Katharina Ritter – GEschichtenerzählerin
Wie? >> Übers Erzählen erzählen


Was ist Geschichten-Erzählen?
Was bedeutet freies mündliches Erzählen?

Das mündliche Geschichten-Erzählen ist eine der ältesten Künste
der Welt und gleichzeitig Avantgarde. Als Beruf fast ausgestorben, in
unserem Leben allgegenwärtig und darum unbemerkt. Ganz normale,
schlichte Kulturtechnik eben. Freies Erzählen ist weder Rezitation von
bestehenden Texten, noch das Erfinden von Geschichten aus dem Stegreif.
Im Moment des Erzählens entsteht die mir bekannte (geborgte oder selbst
erdachte) Geschichte jedes Mal neu. Ich nenne es „Die allmähliche Verfertigung
der Geschichte beim Erzählen". Während des Erzählens bewege ich mich wie durch eine dreidimensionale Landkarte und erzähle die Bilder die vor meinem inneren Auge auftauchen. 

Nur zuhören?
Bei einer freien mündlichen Erzählung springt der Funke zum Zuhörer über, ganz direkt, jenseits einer festgeschriebenen Form. Wer zuhört macht sich seine ganz eigenen Bilder im Kopf, wird so Mitgestalter und Teil  der Geschichte.
Zuhören ist DIE unterschätzte Aktivität – für Hirn und Herz.  
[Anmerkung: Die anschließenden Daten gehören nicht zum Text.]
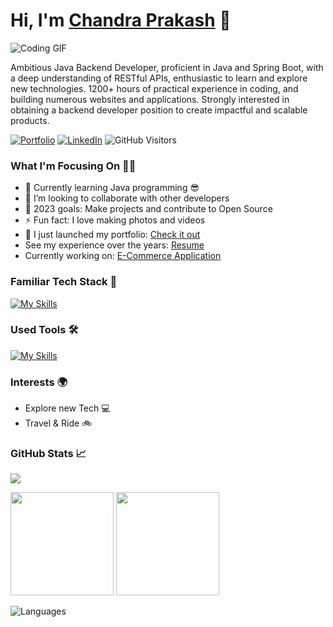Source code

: # Hi, I'm [Chandra Prakash](https://chandudhakad.github.io/) 👋
![Coding GIF](https://github.com/sanajitjana/sanajitjana/blob/master/coding.gif?raw=true)

Ambitious Java Backend Developer, proficient in Java and Spring Boot, with a deep understanding of RESTful APIs, enthusiastic to learn and explore new technologies. 1200+ hours of practical experience in coding, and building numerous websites and applications. Strongly interested in obtaining a backend developer position to create impactful and scalable products.

[![Portfolio](https://img.shields.io/badge/Website-3b5998?style=flat-square&logo=google-chrome&logoColor=white)](https://chandudhakad.github.io)
[![LinkedIn](https://img.shields.io/badge/-LinkedIn-0e76a8?style=flat-square&logo=Linkedin&logoColor=white)](https://www.linkedin.com/in/Chandu-Dhakad/)
![GitHub Visitors](https://visitor-badge.laobi.icu/badge?page_id=ChanduDhakad.visitor-badge.issue.1&title=Github%20Visitors)

### What I'm Focusing On 👨‍💻
- 🌱 Currently learning Java programming 😎
- 👯 I’m looking to collaborate with other developers
- 🥅 2023 goals: Make projects and contribute to Open Source
- ⚡ Fun fact: I love making photos and videos
- 🔭 I just launched my portfolio: [Check it out](https://chandudhakad.github.io)
- See my experience over the years: [Resume](https://drive.google.com/drive/u/0/folders/1ZGtTyYCFbl4lIrFFrkHBiJBVPrhfMY3d)
- Currently working on: [E-Commerce Application](https://github.com/ChanduDhakad/E-commerece)

### Familiar Tech Stack 🚀
[![My Skills](https://skillicons.dev/icons?i=java,spring,hibernate,php,mysql,js,html,css)]()

### Used Tools 🛠️
[![My Skills](https://skillicons.dev/icons?i=git,github,netlify,heroku,vscode,sts,eclips)]()

### Interests 🌍
- Explore new Tech 💻
- Travel & Ride 🚲

### GitHub Stats 📈
<p>
  <img src="https://activity-graph.herokuapp.com/graph?username=ChanduDhakad&show_icons=true&count_private=true&include_all_commits=true&theme=minimal&hide_border=true&radius=4" />
</p>

<p>
  <img height="165em" src="https://github-readme-streak-stats.herokuapp.com/?user=ChanduDhakad&show_icons=true&hide_border=true&&count_private=true&include_all_commits=true"/>  
  <img height="165em" src="https://github-readme-stats.vercel.app/api?username=ChanduDhakad&show_icons=true&hide_border=true&&count_private=true&include_all_commits=true" />
</p>

<p><img align="left" src="https://github-readme-stats.vercel.app/api/top-langs?username=ChanduDhakad&show_icons=true&locale=en&layout=compact" alt="Languages" /></p>
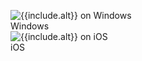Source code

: <figure class="site-figure">
  <div class="site-figure-container">
      <img src='/assets/images/docs/get-started/windows/{{include.image}}'
           alt='{{include.alt}} on Windows'
           class='{{include.class}}'>
      <figcaption class="figure-caption">Windows</figcaption>
  </div>
  <div class="site-figure-container">
      <img src='/assets/images/docs/get-started/ios/{{include.image}}'
           alt='{{include.alt}} on iOS'
           class='{{include.class}}'>
      <figcaption class="figure-caption">iOS</figcaption>
  </div>
</figure>
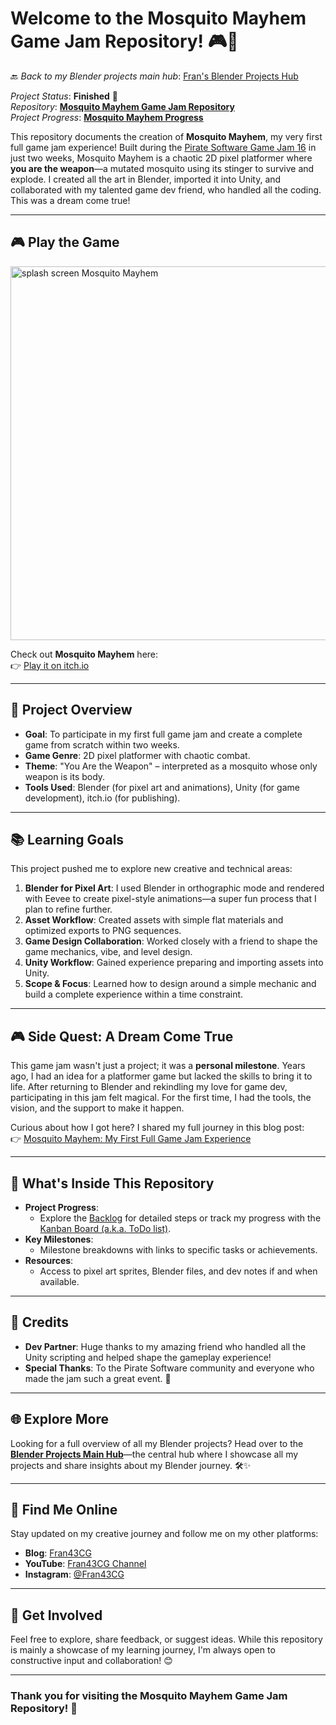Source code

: # Welcome to the Mosquito Mayhem Game Jam Repository! 🎮🦟

🔙 _Back to my Blender projects main hub_: [Fran's Blender Projects Hub](https://github.com/ux-fran/blender-projects-main-hub-repo)

_Project Status_: **Finished** 🎉  
_Repository_: **[Mosquito Mayhem Game Jam Repository](https://github.com/ux-fran/mosquito-mayhem-repo)**  
_Project Progress_: **[Mosquito Mayhem Progress](https://github.com/users/ux-fran/projects/72/views/1)** 

This repository documents the creation of **Mosquito Mayhem**, my very first full game jam experience! Built during the [Pirate Software Game Jam 16](https://itch.io/jam/pirate16) in just two weeks, Mosquito Mayhem is a chaotic 2D pixel platformer where **you are the weapon**—a mutated mosquito using its stinger to survive and explode. I created all the art in Blender, imported it into Unity, and collaborated with my talented game dev friend, who handled all the coding. This was a dream come true!

---

## 🎮 Play the Game
<img width="598" alt="splash screen Mosquito Mayhem" src="https://github.com/user-attachments/assets/679a0cd6-5479-4df4-a860-f649a2b248b5" />

Check out **Mosquito Mayhem** here:  
👉 [Play it on itch.io](https://fran43cg.itch.io/mosquito-mayhem)

---

## 🧩 Project Overview

- **Goal**: To participate in my first full game jam and create a complete game from scratch within two weeks.
- **Game Genre**: 2D pixel platformer with chaotic combat.
- **Theme**: "You Are the Weapon" – interpreted as a mosquito whose only weapon is its body.
- **Tools Used**: Blender (for pixel art and animations), Unity (for game development), itch.io (for publishing).

---

## 📚 Learning Goals

This project pushed me to explore new creative and technical areas:

1. **Blender for Pixel Art**: I used Blender in orthographic mode and rendered with Eevee to create pixel-style animations—a super fun process that I plan to refine further.
2. **Asset Workflow**: Created assets with simple flat materials and optimized exports to PNG sequences.
3. **Game Design Collaboration**: Worked closely with a friend to shape the game mechanics, vibe, and level design.
4. **Unity Workflow**: Gained experience preparing and importing assets into Unity.
5. **Scope & Focus**: Learned how to design around a simple mechanic and build a complete experience within a time constraint.

---

## 🎮 Side Quest: A Dream Come True

This game jam wasn't just a project; it was a **personal milestone**. Years ago, I had an idea for a platformer game but lacked the skills to bring it to life. After returning to Blender and rekindling my love for game dev, participating in this jam felt magical. For the first time, I had the tools, the vision, and the support to make it happen.

Curious about how I got here? I shared my full journey in this blog post:  
👉 [Mosquito Mayhem: My First Full Game Jam Experience](https://www.fran43cg.com/blog/2025/03/10/mosquito-mayhem-my-first-full-game-jam-experience/)

---

## 📌 What's Inside This Repository

- **Project Progress**:
  - Explore the [Backlog](https://github.com/users/ux-fran/projects/XX) for detailed steps or track my progress with the [Kanban Board (a.k.a. ToDo list)](https://github.com/users/ux-fran/projects/XX/views/2).
- **Key Milestones**:
  - Milestone breakdowns with links to specific tasks or achievements.
- **Resources**:
  - Access to pixel art sprites, Blender files, and dev notes if and when available.

---

## 🙏 Credits

- **Dev Partner**: Huge thanks to my amazing friend who handled all the Unity scripting and helped shape the gameplay experience!
- **Special Thanks**: To the Pirate Software community and everyone who made the jam such a great event. 💜

---

## 🌐 Explore More

Looking for a full overview of all my Blender projects? Head over to the **[Blender Projects Main Hub](https://github.com/ux-fran/blender-projects-main-hub-repo)**—the central hub where I showcase all my projects and share insights about my Blender journey. 🛠️✨

---

## 🔗 Find Me Online

Stay updated on my creative journey and follow me on my other platforms:

- **Blog**: [Fran43CG](https://www.fran43cg.com)  
- **YouTube**: [Fran43CG Channel](https://www.youtube.com/@Fran43CG)  
- **Instagram**: [@Fran43CG](https://www.instagram.com/fran43cg/)  

---

## 🤝 Get Involved

Feel free to explore, share feedback, or suggest ideas. While this repository is mainly a showcase of my learning journey, I'm always open to constructive input and collaboration! 😊

---

### Thank you for visiting the Mosquito Mayhem Game Jam Repository! 🎉
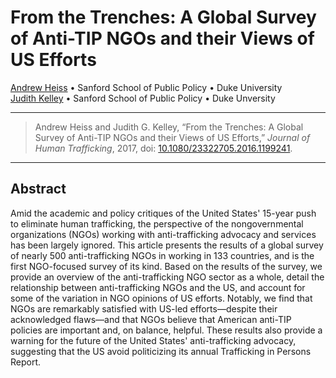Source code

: # From the Trenches: A Global Survey of Anti-TIP NGOs and their Views of US Efforts

[Andrew Heiss](https://www.andrewheiss.com/) • Sanford School of Public Policy • Duke University  
[Judith Kelley](https://sanford.duke.edu/people/faculty/kelley-judith) • Sanford School of Public Policy • Duke Unversity

---

> Andrew Heiss and Judith G. Kelley, “From the Trenches: A Global Survey of Anti-TIP NGOs and their Views of US Efforts,” *Journal of Human Trafficking*, 2017, doi: [10.1080/23322705.2016.1199241](http://dx.doi.org/10.1080/23322705.2016.1199241).

---

## Abstract

Amid the academic and policy critiques of the United States' 15-year push to eliminate human trafficking, the perspective of the nongovernmental organizations (NGOs) working with anti-trafficking advocacy and services has been largely ignored. This article presents the results of a global survey of nearly 500 anti-trafficking NGOs in working in 133 countries, and is the first NGO-focused survey of its kind. Based on the results of the survey, we provide an overview of the anti-trafficking NGO sector as a whole, detail the relationship between anti-trafficking NGOs and the US, and account for some of the variation in NGO opinions of US efforts. Notably, we find that NGOs are remarkably satisfied with US-led efforts—despite their acknowledged flaws—and that NGOs believe that American anti-TIP policies are important and, on balance, helpful. These results also provide a warning for the future of the United States' anti-trafficking advocacy, suggesting that the US avoid politicizing its annual Trafficking in Persons Report.
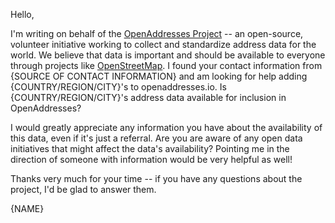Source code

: Hello, 

I'm writing on behalf of the [OpenAddresses Project](http://openaddresses.io/) -- an open-source, volunteer initiative working to collect and standardize address data for the world. We believe that data is important and should be available to everyone through projects like [OpenStreetMap](http://osm.org). I found your contact information from {SOURCE OF CONTACT INFORMATION} and am looking for help adding {COUNTRY/REGION/CITY}'s to openaddresses.io. Is {COUNTRY/REGION/CITY}'s address data available for inclusion in OpenAddresses? 

I would greatly appreciate any information you have about the availability of this data, even if it's just a referral. Are you are aware of any open data initiatives that might affect the data's availability? Pointing me in the direction of someone with information would be very helpful as well!

Thanks very much for your time -- if you have any questions about the project, I'd be glad to answer them.

{NAME}
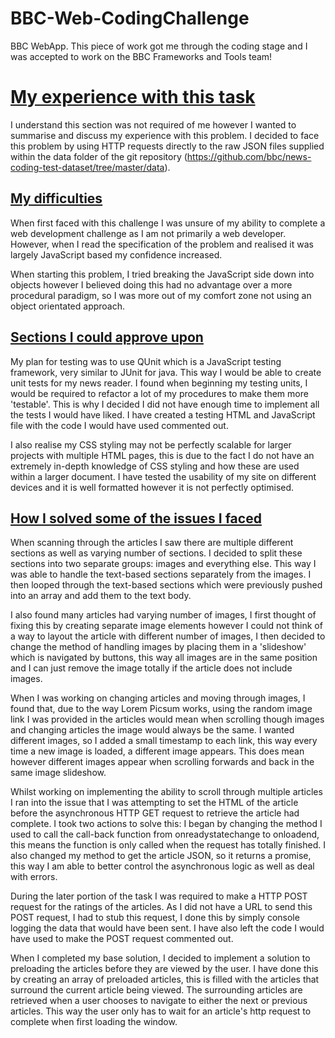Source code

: # BBC-Web-CodingChallenge
BBC WebApp. This piece of work got me through the coding stage and I was accepted to work on the BBC Frameworks and Tools team!

<h1><u> My experience with this task </u></h1>

I understand this section was not required of me however I wanted to summarise and discuss my experience with this problem. I decided to face this problem by using HTTP requests directly to the raw JSON files supplied within the data folder of the git repository (https://github.com/bbc/news-coding-test-dataset/tree/master/data).
 

<h2><u> My difficulties</u> </h2>

When first faced with this challenge I was unsure of my ability to complete a web development challenge as I am not primarily a web developer. However, when I read the specification of the problem and realised it was largely JavaScript based my confidence increased. 

When starting this problem, I tried breaking the JavaScript side down into objects however I believed doing this had no advantage over a more procedural paradigm, so I was more out of my comfort zone not using an object orientated approach. 


<h2> <u>Sections I could approve upon</u></h2>
 
My plan for testing was to use QUnit which is a JavaScript testing framework, very similar to JUnit for java. This way I would be able to create unit tests for my news reader. I found when beginning my testing units, I would be required to refactor a lot of my procedures to make them more 'testable'. This is why I decided I did not have enough time to implement all the tests I would have liked. I have created a testing HTML and JavaScript file with the code I would have used commented out.

I also realise my CSS styling may not be perfectly scalable for larger projects with multiple HTML pages, this is due to the fact I do not have an extremely in-depth knowledge of CSS styling and how these are used within a larger document. I have tested the usability of my site on different devices and it is well formatted however it is not perfectly optimised. 

<h2><u>How I solved some of the issues I faced</u></h2>

When scanning through the articles I saw there are multiple different sections as well as varying number of sections. I decided to split these sections into two separate groups: images and everything else. This way I was able to handle the text-based sections separately from the images. I then looped through the text-based sections which were previously pushed into an array and add them to the text body.

I also found many articles had varying number of images, I first thought of fixing this by creating separate image elements however I could not think of a way to layout the article with different number of images, I then decided to change the method of handling images by placing them in a 'slideshow' which is navigated by buttons, this way all images are in the same position and I can just remove the image totally if the article does not include images.

When I was working on changing articles and moving through images, I found that, due to the way Lorem Picsum works, using the random image link I was provided in the articles would mean when scrolling though images and changing articles the image would always be the same. I wanted different images, so I added a small timestamp to each link, this way every time a new image is loaded, a different image appears. This does mean however different images appear when scrolling forwards and back in the same image slideshow.

Whilst working on implementing the ability to scroll through multiple articles I ran into the issue that I was attempting to set the HTML of the article before the asynchronous HTTP GET request to retrieve the article had complete. I took two actions to solve this: I began by changing the method I used to call the call-back function from onreadystatechange to onloadend, this means the function is only called when the request has totally finished. I also changed my method to get the article JSON, so it returns a promise, this way I am able to better control the asynchronous logic as well as deal with errors.

During the later portion of the task I was required to make a HTTP POST request for the ratings of the articles. As I did not have a URL to send this POST request, I had to stub this request, I done this by simply console logging the data that would have been sent. I have also left the code I would have used to make the POST request commented out. 

When I completed my base solution, I decided to implement a solution to preloading the articles before they are viewed by the user. I have done this by creating an array of preloaded articles, this is filled with the articles that surround the current article being viewed. The surrounding articles are retrieved when a user chooses to navigate to either the next or previous articles. This way the user only has to wait for an article's http request to complete when first loading the window.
Welche Talente und besonderen Fähigkeiten braucht eine Geschichtenerzählerin?
Man muss Geschichten lieben und sich trauen, ganz allein da zu stehen, ohne
jedes Hilfsmittel.

Ein gutes Sprachgefühl, ein lockerer natürlicher Umgang mit Sprache ist, wenn man frei erzählen will, ganz wichtig – und das Vertrauen darauf, dass alles da ist, was es zum Erzählen braucht – denn Erzählen ist eine ganz schlichte menschliche Kulturtechnik.

Wahrhaftigkeit im Umgang mit der Geschichte und dem Publikum ist mir persönlich das Wichtigste.
Und natürlich ist es, wenn man eigene Geschichten erzählen will, von Vorteil, wenn man „etwas zu sagen hat“.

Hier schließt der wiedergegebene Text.